The Sudanese government has suppressed information by jailing and killing witnesses since 2004 and tampered with evidence such as mass graves to eliminate their forensic values. In addition, by obstructing and arresting journalists, the Sudanese government has been able to obscure much of what has gone on. The United States government has described it as genocide, although the UN has declined to do so. In March 2007 the UN mission accused Sudan's government of orchestrating and taking part in "gross violations" in Darfur and called for urgent international action to protect civilians there.

After fighting worsened in July and August, on August 31, 2006, the United Nations Security Council approved Resolution 1706 which called for a new 17,300-troop UN peacekeeping force to supplant or supplement a poorly funded, ill-equipped 7,000-troop African Union Mission in Sudan peacekeeping force. Sudan strongly objected to the resolution and said that it would see the UN forces in the region as foreign invaders. The next day, the Sudanese military launched a major offensive in the region.
[This article is taken from Wikipedia. While it is not always a reliable source for accurate information, I have checked the stats with other sites and it is very consistent.]

Here's the point. People don't care. Its much easier to not give a shit about other's. It takes effort to care about issues. I don't see it as that much of an effort. I find it mind numbingly frustrating that people don't take that small step towards even inquiring beyond their own walls.

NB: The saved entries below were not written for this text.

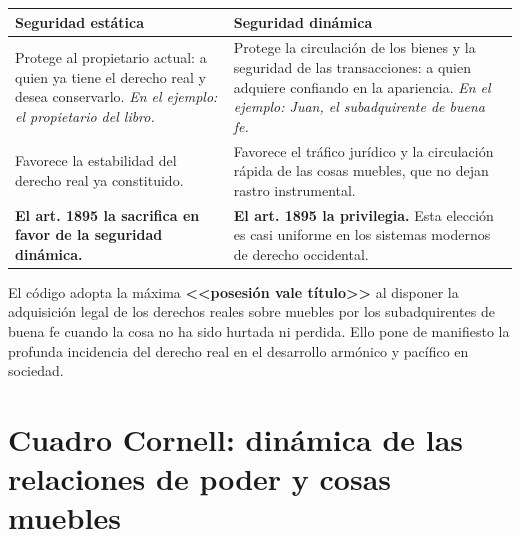 \documentclass[12pt,oneside]{book}
\begin{document}
\begin{center}
\begin{tabularx}{\textwidth}{
    >{\raggedright\arraybackslash}X
    >{\raggedright\arraybackslash}X
}
\toprule
\textbf{Seguridad estática} & \textbf{Seguridad dinámica} \\
\midrule
Protege al propietario actual: a quien ya tiene el derecho real y desea conservarlo. \textit{En el ejemplo: el propietario del libro.} &
Protege la circulación de los bienes y la seguridad de las transacciones: a quien adquiere confiando en la apariencia. \textit{En el ejemplo: Juan, el subadquirente de buena fe.} \\
\midrule
Favorece la estabilidad del derecho real ya constituido. &
Favorece el tráfico jurídico y la circulación rápida de las cosas muebles, que no dejan rastro instrumental. \\
\midrule
\textbf{El art. 1895 la sacrifica en favor de la seguridad dinámica.} &
\textbf{El art. 1895 la privilegia.} Esta elección es casi uniforme en los sistemas modernos de derecho occidental. \\
\bottomrule
\end{tabularx}
\end{center}

El código adopta la máxima \textbf{<<posesión vale título>>} al disponer la adquisición legal de los derechos reales sobre muebles por los subadquirentes de buena fe cuando la cosa no ha sido hurtada ni perdida. Ello pone de manifiesto la profunda incidencia del derecho real en el desarrollo armónico y pacífico en sociedad.

\section{Cuadro Cornell: dinámica de las relaciones de poder y cosas muebles}
\end{document}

I think I came face to face with every negative thing about the world all at once. Here's a good one: The fact that humans can never be of one race because their governments are all too petty and self involved to see anything beyond themselves. I found myself questioning whether I went into the right field at all. Should I have been a lawyer, a doctor, an international aid representative? Can I make a difference at all? Is every action I take a futile effort? I can't allow myself to believe that and still be able to pry myself out of bed in the morning. Life would become far to difficult. So I go on, everyday, attempting to make a difference in the slightest of ways. I talk to people. I tell them things, much as I have told you when I have today. I hope you talk about it to others. I hope you dig deeper. I hope.